### Excerpted data

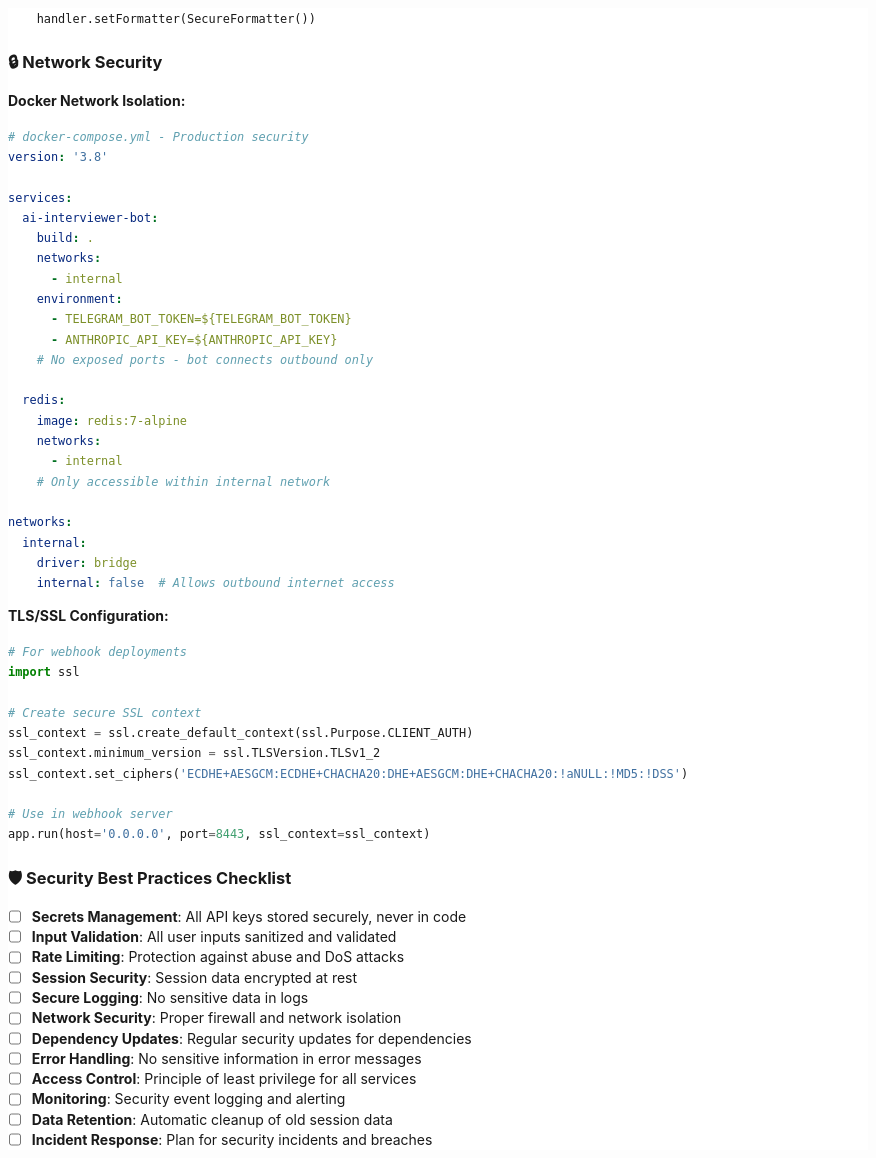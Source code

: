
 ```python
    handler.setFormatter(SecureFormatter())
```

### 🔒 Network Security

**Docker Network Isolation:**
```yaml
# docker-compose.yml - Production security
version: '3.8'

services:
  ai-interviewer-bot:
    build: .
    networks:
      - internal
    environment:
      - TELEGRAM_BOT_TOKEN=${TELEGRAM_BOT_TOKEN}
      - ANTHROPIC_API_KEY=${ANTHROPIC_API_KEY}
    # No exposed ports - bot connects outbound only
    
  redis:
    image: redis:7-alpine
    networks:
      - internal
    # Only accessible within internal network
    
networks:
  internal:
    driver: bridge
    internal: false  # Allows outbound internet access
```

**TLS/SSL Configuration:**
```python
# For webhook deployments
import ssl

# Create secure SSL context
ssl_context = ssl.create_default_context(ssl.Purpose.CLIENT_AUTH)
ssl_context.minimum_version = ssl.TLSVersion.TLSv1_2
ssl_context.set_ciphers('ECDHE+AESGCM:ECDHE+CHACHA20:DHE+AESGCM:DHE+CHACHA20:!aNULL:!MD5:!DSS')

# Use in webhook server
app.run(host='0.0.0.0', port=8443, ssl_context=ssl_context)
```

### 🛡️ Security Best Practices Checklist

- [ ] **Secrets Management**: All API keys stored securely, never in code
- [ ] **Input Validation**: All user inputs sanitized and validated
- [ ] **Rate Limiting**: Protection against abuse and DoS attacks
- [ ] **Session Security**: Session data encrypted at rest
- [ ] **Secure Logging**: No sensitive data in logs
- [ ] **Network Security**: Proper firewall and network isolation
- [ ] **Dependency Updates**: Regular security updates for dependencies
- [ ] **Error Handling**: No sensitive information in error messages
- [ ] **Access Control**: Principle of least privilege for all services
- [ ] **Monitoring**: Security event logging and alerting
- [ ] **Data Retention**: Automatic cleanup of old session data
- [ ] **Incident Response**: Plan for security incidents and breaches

### Action item
The data is to be returned exactly as it stands, pictures aside.

### Written answer
Source code

:
 ```python
    handler.setFormatter(SecureFormatter())
```

### 🔒 Network Security

**Docker Network Isolation:**
```yaml
# docker-compose.yml - Production security
version: '3.8'

services:
  ai-interviewer-bot:
    build: .
    networks:
      - internal
    environment:
      - TELEGRAM_BOT_TOKEN=${TELEGRAM_BOT_TOKEN}
      - ANTHROPIC_API_KEY=${ANTHROPIC_API_KEY}
    # No exposed ports - bot connects outbound only
    
  redis:
    image: redis:7-alpine
    networks:
      - internal
    # Only accessible within internal network
    
networks:
  internal:
    driver: bridge
    internal: false  # Allows outbound internet access
```

**TLS/SSL Configuration:**
```python
# For webhook deployments
import ssl

# Create secure SSL context
ssl_context = ssl.create_default_context(ssl.Purpose.CLIENT_AUTH)
ssl_context.minimum_version = ssl.TLSVersion.TLSv1_2
ssl_context.set_ciphers('ECDHE+AESGCM:ECDHE+CHACHA20:DHE+AESGCM:DHE+CHACHA20:!aNULL:!MD5:!DSS')

# Use in webhook server
app.run(host='0.0.0.0', port=8443, ssl_context=ssl_context)
```

### 🛡️ Security Best Practices Checklist

- [ ] **Secrets Management**: All API keys stored securely, never in code
- [ ] **Input Validation**: All user inputs sanitized and validated
- [ ] **Rate Limiting**: Protection against abuse and DoS attacks
- [ ] **Session Security**: Session data encrypted at rest
- [ ] **Secure Logging**: No sensitive data in logs
- [ ] **Network Security**: Proper firewall and network isolation
- [ ] **Dependency Updates**: Regular security updates for dependencies
- [ ] **Error Handling**: No sensitive information in error messages
- [ ] **Access Control**: Principle of least privilege for all services
- [ ] **Monitoring**: Security event logging and alerting
- [ ] **Data Retention**: Automatic cleanup of old session data
- [ ] **Incident Response**: Plan for security incidents and breaches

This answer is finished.